■ TASK OBJECTIVE:
Every entry must be transcribed without alteration.

■ DATA IN THIS EXERCISE:
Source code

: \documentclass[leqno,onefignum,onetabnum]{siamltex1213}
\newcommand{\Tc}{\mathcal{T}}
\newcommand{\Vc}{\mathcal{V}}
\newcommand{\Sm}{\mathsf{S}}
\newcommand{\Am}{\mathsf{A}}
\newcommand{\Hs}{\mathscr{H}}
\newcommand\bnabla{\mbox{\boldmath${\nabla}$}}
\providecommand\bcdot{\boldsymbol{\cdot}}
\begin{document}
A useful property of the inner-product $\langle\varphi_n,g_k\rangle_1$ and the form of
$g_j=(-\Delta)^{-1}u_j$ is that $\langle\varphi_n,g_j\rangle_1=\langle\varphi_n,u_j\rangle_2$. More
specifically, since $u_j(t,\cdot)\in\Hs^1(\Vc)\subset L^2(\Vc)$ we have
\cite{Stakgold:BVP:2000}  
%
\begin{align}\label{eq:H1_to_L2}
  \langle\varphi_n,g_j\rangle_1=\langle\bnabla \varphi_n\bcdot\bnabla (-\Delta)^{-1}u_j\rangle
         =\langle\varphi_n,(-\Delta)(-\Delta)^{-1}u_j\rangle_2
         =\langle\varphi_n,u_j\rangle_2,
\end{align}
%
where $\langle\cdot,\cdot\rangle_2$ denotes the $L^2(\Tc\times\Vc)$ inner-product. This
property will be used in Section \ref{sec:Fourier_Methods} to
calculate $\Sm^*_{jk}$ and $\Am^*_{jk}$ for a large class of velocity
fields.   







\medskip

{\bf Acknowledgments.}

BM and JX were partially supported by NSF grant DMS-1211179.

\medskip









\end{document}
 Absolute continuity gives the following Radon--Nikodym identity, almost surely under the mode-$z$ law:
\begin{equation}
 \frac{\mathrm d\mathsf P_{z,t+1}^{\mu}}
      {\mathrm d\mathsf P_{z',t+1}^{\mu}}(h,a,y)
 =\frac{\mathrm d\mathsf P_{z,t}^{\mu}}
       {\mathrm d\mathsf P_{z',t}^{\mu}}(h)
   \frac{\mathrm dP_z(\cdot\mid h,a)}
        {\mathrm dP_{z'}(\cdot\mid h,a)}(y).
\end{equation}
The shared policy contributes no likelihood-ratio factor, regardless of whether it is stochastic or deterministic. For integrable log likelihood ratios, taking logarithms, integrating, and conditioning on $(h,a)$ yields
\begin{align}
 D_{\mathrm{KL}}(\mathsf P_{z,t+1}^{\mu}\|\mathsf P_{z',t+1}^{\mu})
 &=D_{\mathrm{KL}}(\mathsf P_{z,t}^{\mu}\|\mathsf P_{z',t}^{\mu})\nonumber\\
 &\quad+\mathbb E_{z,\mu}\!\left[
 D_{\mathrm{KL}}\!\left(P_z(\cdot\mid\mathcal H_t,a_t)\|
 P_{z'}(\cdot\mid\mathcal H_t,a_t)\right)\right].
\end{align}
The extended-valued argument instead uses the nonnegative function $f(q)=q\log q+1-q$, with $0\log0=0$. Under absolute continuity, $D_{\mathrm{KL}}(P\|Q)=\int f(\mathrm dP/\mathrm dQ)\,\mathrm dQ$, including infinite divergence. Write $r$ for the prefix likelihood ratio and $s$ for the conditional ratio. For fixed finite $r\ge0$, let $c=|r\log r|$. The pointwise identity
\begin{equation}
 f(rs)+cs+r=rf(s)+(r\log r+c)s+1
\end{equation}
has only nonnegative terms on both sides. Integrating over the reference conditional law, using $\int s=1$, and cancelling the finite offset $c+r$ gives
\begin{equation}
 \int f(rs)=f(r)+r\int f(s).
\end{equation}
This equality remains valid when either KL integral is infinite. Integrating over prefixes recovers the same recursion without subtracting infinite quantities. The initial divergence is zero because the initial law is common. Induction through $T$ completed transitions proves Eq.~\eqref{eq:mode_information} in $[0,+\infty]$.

■ EXERCISE RESPONSE:
Source code

: \documentclass[leqno,onefignum,onetabnum]{siamltex1213}
\newcommand{\Tc}{\mathcal{T}}
\newcommand{\Vc}{\mathcal{V}}
\newcommand{\Sm}{\mathsf{S}}
\newcommand{\Am}{\mathsf{A}}
\newcommand{\Hs}{\mathscr{H}}
\newcommand\bnabla{\mbox{\boldmath${\nabla}$}}
\providecommand\bcdot{\boldsymbol{\cdot}}
\begin{document}
A useful property of the inner-product $\langle\varphi_n,g_k\rangle_1$ and the form of
$g_j=(-\Delta)^{-1}u_j$ is that $\langle\varphi_n,g_j\rangle_1=\langle\varphi_n,u_j\rangle_2$. More
specifically, since $u_j(t,\cdot)\in\Hs^1(\Vc)\subset L^2(\Vc)$ we have
\cite{Stakgold:BVP:2000}  
%
\begin{align}\label{eq:H1_to_L2}
  \langle\varphi_n,g_j\rangle_1=\langle\bnabla \varphi_n\bcdot\bnabla (-\Delta)^{-1}u_j\rangle
         =\langle\varphi_n,(-\Delta)(-\Delta)^{-1}u_j\rangle_2
         =\langle\varphi_n,u_j\rangle_2,
\end{align}
%
where $\langle\cdot,\cdot\rangle_2$ denotes the $L^2(\Tc\times\Vc)$ inner-product. This
property will be used in Section \ref{sec:Fourier_Methods} to
calculate $\Sm^*_{jk}$ and $\Am^*_{jk}$ for a large class of velocity
fields.   







\medskip

{\bf Acknowledgments.}

BM and JX were partially supported by NSF grant DMS-1211179.

\medskip









\end{document}
 Absolute continuity gives the following Radon--Nikodym identity, almost surely under the mode-$z$ law:
\begin{equation}
 \frac{\mathrm d\mathsf P_{z,t+1}^{\mu}}
      {\mathrm d\mathsf P_{z',t+1}^{\mu}}(h,a,y)
 =\frac{\mathrm d\mathsf P_{z,t}^{\mu}}
       {\mathrm d\mathsf P_{z',t}^{\mu}}(h)
   \frac{\mathrm dP_z(\cdot\mid h,a)}
        {\mathrm dP_{z'}(\cdot\mid h,a)}(y).
\end{equation}
The shared policy contributes no likelihood-ratio factor, regardless of whether it is stochastic or deterministic. For integrable log likelihood ratios, taking logarithms, integrating, and conditioning on $(h,a)$ yields
\begin{align}
 D_{\mathrm{KL}}(\mathsf P_{z,t+1}^{\mu}\|\mathsf P_{z',t+1}^{\mu})
 &=D_{\mathrm{KL}}(\mathsf P_{z,t}^{\mu}\|\mathsf P_{z',t}^{\mu})\nonumber\\
 &\quad+\mathbb E_{z,\mu}\!\left[
 D_{\mathrm{KL}}\!\left(P_z(\cdot\mid\mathcal H_t,a_t)\|
 P_{z'}(\cdot\mid\mathcal H_t,a_t)\right)\right].
\end{align}
The extended-valued argument instead uses the nonnegative function $f(q)=q\log q+1-q$, with $0\log0=0$. Under absolute continuity, $D_{\mathrm{KL}}(P\|Q)=\int f(\mathrm dP/\mathrm dQ)\,\mathrm dQ$, including infinite divergence. Write $r$ for the prefix likelihood ratio and $s$ for the conditional ratio. For fixed finite $r\ge0$, let $c=|r\log r|$. The pointwise identity
\begin{equation}
 f(rs)+cs+r=rf(s)+(r\log r+c)s+1
\end{equation}
has only nonnegative terms on both sides. Integrating over the reference conditional law, using $\int s=1$, and cancelling the finite offset $c+r$ gives
\begin{equation}
 \int f(rs)=f(r)+r\int f(s).
\end{equation}
This equality remains valid when either KL integral is infinite. Integrating over prefixes recovers the same recursion without subtracting infinite quantities. The initial divergence is zero because the initial law is common. Induction through $T$ completed transitions proves Eq.~\eqref{eq:mode_information} in $[0,+\infty]$.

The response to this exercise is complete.